Il suffit parfois d’un objet en majuscules dans la boîte mail et d’un message qui commence par, en substance, « Salut, espèce de pervers » pour déclencher un accès de panique. L’expéditeur affirme avoir espionné l’utilisateur à travers sa webcam. Il décrit des scènes intimes et exige une rançon en cryptomonnaie. Dans certains cas, il prétend avoir piraté votre compte Microsoft ou installé le spyware Pegasus. Ce type d’arnaque, qui existe depuis plusieurs années, revient régulièrement sous des formes presque identiques. Les menaces sont toujours là, les montants augmentent, mais le scénario change peu.
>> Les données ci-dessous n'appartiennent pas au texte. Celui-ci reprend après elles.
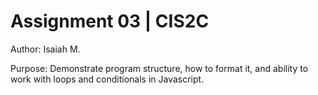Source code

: # Assignment 03 | CIS2C

Author: Isaiah M.

Purpose: Demonstrate program structure, how to format it, and ability to work with loops and conditionals in Javascript.
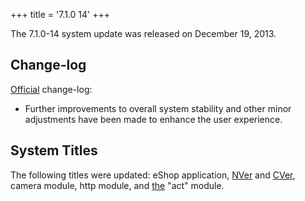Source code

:+++
title = '7.1.0 14'
+++

The 7.1.0-14 system update was released on December 19, 2013.

## Change-log

[Official](http://en-americas-support.nintendo.com/app/answers/detail/a_id/231)
change-log:

- Further improvements to overall system stability and other minor
  adjustments have been made to enhance the user experience.

## System Titles

The following titles were updated: eShop application,
[NVer](NVer "wikilink") and [CVer](CVer "wikilink"), camera module, http
module, and [the](Title_list "wikilink") "act" module.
Pas de panique, on rester, et on apprend à les repérer avec quelques indices simples.

Le message peut impressionner au premier regard, mais il est truffé d’éléments suspects

L’un des procédés les plus courants consiste à faire croire que le message vient de votre propre adresse. L’effet recherché est immédiat : créer un sentiment d’intrusion. L’expéditeur raconte ensuite qu’il a installé un logiciel espion sur tous vos appareils et qu’il détient des enregistrements de vos activités en ligne.

Un détail en particulier revient souvent dans ces messages : l’utilisation d’un mot de passe ancien, parfois réel. L’escroc le présente comme une preuve. En réalité, il s’agit généralement d’un mot de passe qui a fuité il y a longtemps, récupéré sur un forum ou dans une base de données piratée. Cela ne prouve rien de plus.
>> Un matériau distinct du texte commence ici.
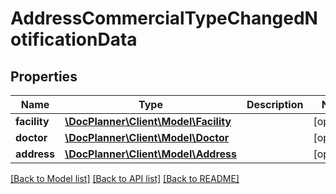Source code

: # AddressCommercialTypeChangedNotificationData

## Properties
Name | Type | Description | Notes
------------ | ------------- | ------------- | -------------
**facility** | [**\DocPlanner\Client\Model\Facility**](Facility.md) |  | [optional] 
**doctor** | [**\DocPlanner\Client\Model\Doctor**](Doctor.md) |  | [optional] 
**address** | [**\DocPlanner\Client\Model\Address**](Address.md) |  | [optional] 

[[Back to Model list]](../../README.md#documentation-for-models) [[Back to API list]](../../README.md#documentation-for-api-endpoints) [[Back to README]](../../README.md)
D’autres indices permettent de prendre du recul. Le style est souvent bancal. Certaines phrases sont maladroites, traduites automatiquement ou issues d’un copier-coller. On repère parfois des erreurs d’encodage, avec des caractères comme « =D1=96 » à la place des lettres habituelles. Cela peut arriver quand un texte en alphabet cyrillique est mal transformé pour être lu en alphabet latin. Ce n’est pas une preuve de piratage, juste un signe de négligence.
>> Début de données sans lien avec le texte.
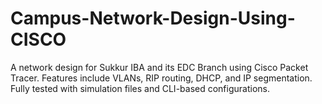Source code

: # Campus-Network-Design-Using-CISCO
A network design for Sukkur IBA and its EDC Branch using Cisco Packet Tracer. Features include VLANs, RIP routing, DHCP, and IP segmentation. Fully tested with simulation files and CLI-based configurations.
La forme du message peut aussi éveiller l’attention. Certains arrivent en PDF, d’autres sous forme d’image. C’est une façon de contourner les filtres de sécurité. Là encore, ce n’est pas une démonstration de compétence technique. Plutôt un signe de méthode industrielle.

Si vous recevez un e-mail de sextorsion, ne paniquez pas, et surtout, ne répondez pas - ©Andrey_Popov / Shutterstock

Des réflexes simples pour garder la main

La menace fonctionne surtout si elle déclenche une réaction immédiate. L’auteur du message insiste sur la discrétion. Il interdit de contacter la police ou de parler à un proche. Il réclame une somme précise — 1 200 dollars un mois (environ 1034 de nos euros), 1 650 (soit 1422 euros et quelques poussières) le mois suivant — et impose un délai très court, souvent 48 heures.

Ce type de pression est fait pour empêcher la réflexion. Mais il existe des gestes simples pour ne pas tomber dans le piège. D’abord, il ne faut jamais répondre. Cela confirme à l’escroc que l’adresse est active, ce qui ouvre la porte à d’autres tentatives.

Il ne faut pas cliquer, ni ouvrir les pièces jointes, même si l’adresse semble familière. L’adresse affichée n’est pas toujours celle de l’expéditeur réel. Et ce genre de message ne doit jamais inspirer de confiance, même s’il paraît « venir de soi ».

Si un mot de passe figure dans le corps du mail, mieux vaut le remplacer. Et s’il est encore utilisé ailleurs, il faut aussi modifier ces accès. L’usage d’un gestionnaire peut simplifier cette opération, surtout si les comptes sont nombreux.

Sur le plan matériel, couvrir sa webcam reste un réflexe utile. Un simple cache physique suffit. Ce n’est pas une solution technique poussée, mais cela permet de retrouver un peu de contrôle.

Enfin, il est possible de vérifier si ses données ont déjà été exposées sur Internet. Plusieurs outils gratuits, comme Have I Been Pawned analysent l’empreinte numérique et montrent si une adresse e-mail apparaît dans des bases de données compromises. Cela donne du contexte, et cela aide à comprendre comment l’escroc a pu tomber sur votre adresse.

En 2023, l’Internet Crime Complaint Center (IC3) du FBI a recensé plus de 8 800 plaintes liées à la sextorsion, pour un préjudice total estimé à plus de 13 millions de dollars. D’après Spamhaus et d’autres sources spécialisées, des milliers d’e-mails de ce type sont diffusés chaque jour, envoyés en masse à l’aide de scripts automatisés. Ces campagnes restent actives et continuent de générer des revenus.